Exercise prompt.
Below are entries. Reproduce exactly the lines between the line holding "quadratically with the" and the line holding "reasoning, as highlighted by the study", inclusive, and only those.

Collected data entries
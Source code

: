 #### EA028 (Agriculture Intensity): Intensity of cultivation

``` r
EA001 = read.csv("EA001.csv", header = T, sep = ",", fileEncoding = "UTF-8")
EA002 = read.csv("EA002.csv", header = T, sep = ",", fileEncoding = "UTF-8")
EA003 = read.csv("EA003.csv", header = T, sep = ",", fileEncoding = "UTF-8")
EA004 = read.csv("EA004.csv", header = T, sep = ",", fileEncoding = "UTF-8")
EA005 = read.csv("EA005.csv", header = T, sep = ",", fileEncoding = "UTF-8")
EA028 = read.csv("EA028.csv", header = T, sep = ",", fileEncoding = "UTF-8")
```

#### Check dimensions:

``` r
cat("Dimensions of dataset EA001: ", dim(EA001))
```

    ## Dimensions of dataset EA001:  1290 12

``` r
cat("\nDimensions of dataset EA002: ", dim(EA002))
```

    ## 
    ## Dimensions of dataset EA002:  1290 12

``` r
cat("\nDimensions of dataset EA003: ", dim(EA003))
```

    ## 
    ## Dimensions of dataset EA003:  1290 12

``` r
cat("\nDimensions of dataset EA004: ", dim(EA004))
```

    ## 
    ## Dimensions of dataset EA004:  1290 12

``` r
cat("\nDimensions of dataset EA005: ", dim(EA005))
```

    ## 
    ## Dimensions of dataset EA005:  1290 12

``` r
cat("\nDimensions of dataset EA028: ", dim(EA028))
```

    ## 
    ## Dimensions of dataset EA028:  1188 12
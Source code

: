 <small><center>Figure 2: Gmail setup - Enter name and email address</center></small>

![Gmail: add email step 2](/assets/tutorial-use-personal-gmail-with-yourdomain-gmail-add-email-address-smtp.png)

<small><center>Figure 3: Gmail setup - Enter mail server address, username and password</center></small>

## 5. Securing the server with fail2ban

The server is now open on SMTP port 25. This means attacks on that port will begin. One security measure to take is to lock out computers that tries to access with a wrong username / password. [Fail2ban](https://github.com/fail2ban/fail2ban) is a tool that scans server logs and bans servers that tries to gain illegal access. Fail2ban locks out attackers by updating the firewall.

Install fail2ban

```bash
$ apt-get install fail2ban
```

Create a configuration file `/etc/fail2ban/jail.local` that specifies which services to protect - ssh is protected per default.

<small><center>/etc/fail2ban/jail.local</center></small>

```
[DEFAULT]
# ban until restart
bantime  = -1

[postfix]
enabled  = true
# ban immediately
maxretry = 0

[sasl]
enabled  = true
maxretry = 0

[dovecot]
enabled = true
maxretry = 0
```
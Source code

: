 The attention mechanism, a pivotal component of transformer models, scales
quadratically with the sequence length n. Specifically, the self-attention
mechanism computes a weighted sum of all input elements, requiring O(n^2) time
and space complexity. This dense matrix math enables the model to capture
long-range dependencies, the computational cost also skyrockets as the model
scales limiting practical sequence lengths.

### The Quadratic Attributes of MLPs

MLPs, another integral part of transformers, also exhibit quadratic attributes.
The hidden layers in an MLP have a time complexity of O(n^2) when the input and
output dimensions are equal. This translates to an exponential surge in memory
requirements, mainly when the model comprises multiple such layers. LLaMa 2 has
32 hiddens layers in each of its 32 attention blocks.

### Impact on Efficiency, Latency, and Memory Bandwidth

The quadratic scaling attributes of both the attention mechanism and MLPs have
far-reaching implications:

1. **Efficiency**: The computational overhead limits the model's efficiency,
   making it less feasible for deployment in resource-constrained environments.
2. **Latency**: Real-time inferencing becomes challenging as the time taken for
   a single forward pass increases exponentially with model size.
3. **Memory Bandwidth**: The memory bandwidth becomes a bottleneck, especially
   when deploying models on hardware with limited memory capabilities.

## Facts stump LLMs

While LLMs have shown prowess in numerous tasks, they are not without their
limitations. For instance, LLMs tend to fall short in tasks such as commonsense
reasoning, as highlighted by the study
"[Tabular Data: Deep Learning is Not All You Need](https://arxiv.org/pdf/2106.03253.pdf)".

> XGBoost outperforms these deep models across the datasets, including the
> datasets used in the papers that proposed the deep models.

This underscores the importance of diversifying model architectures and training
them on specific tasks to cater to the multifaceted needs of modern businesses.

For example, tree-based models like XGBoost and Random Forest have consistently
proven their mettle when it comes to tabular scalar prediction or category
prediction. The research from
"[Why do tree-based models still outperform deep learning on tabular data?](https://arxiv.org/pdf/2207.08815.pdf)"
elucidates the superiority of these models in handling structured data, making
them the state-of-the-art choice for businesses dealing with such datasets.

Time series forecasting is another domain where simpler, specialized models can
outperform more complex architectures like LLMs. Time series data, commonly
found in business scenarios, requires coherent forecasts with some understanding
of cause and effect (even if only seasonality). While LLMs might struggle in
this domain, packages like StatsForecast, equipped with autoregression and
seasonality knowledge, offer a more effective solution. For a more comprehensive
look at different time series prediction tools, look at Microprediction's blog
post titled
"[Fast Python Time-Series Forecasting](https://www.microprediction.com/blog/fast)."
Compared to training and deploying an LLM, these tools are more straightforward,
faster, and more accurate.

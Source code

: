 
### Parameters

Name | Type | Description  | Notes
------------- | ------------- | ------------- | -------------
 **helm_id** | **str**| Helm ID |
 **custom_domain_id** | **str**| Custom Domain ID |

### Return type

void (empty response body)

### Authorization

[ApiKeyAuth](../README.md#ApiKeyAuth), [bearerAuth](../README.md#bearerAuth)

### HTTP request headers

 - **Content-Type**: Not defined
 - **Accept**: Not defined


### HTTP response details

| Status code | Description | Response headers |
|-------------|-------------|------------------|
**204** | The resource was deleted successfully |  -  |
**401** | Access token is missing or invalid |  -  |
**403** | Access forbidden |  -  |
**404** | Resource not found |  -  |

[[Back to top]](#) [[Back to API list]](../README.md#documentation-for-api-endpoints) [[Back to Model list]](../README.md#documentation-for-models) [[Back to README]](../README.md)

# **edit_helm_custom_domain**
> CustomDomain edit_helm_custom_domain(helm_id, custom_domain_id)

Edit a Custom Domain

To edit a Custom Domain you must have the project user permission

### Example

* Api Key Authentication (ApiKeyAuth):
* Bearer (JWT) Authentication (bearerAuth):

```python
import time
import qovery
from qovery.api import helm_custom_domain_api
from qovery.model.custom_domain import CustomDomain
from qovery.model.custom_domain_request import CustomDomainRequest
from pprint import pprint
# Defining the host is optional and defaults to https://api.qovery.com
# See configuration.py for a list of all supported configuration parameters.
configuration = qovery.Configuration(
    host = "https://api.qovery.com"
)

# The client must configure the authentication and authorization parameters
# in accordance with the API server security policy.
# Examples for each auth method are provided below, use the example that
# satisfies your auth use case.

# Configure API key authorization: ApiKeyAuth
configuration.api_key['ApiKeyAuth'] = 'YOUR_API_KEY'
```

Exercise solution.
quadratically with the sequence length n. Specifically, the self-attention
mechanism computes a weighted sum of all input elements, requiring O(n^2) time
and space complexity. This dense matrix math enables the model to capture
long-range dependencies, the computational cost also skyrockets as the model
scales limiting practical sequence lengths.

### The Quadratic Attributes of MLPs

MLPs, another integral part of transformers, also exhibit quadratic attributes.
The hidden layers in an MLP have a time complexity of O(n^2) when the input and
output dimensions are equal. This translates to an exponential surge in memory
requirements, mainly when the model comprises multiple such layers. LLaMa 2 has
32 hiddens layers in each of its 32 attention blocks.

### Impact on Efficiency, Latency, and Memory Bandwidth

The quadratic scaling attributes of both the attention mechanism and MLPs have
far-reaching implications:

1. **Efficiency**: The computational overhead limits the model's efficiency,
   making it less feasible for deployment in resource-constrained environments.
2. **Latency**: Real-time inferencing becomes challenging as the time taken for
   a single forward pass increases exponentially with model size.
3. **Memory Bandwidth**: The memory bandwidth becomes a bottleneck, especially
   when deploying models on hardware with limited memory capabilities.

## Facts stump LLMs

While LLMs have shown prowess in numerous tasks, they are not without their
limitations. For instance, LLMs tend to fall short in tasks such as commonsense
reasoning, as highlighted by the study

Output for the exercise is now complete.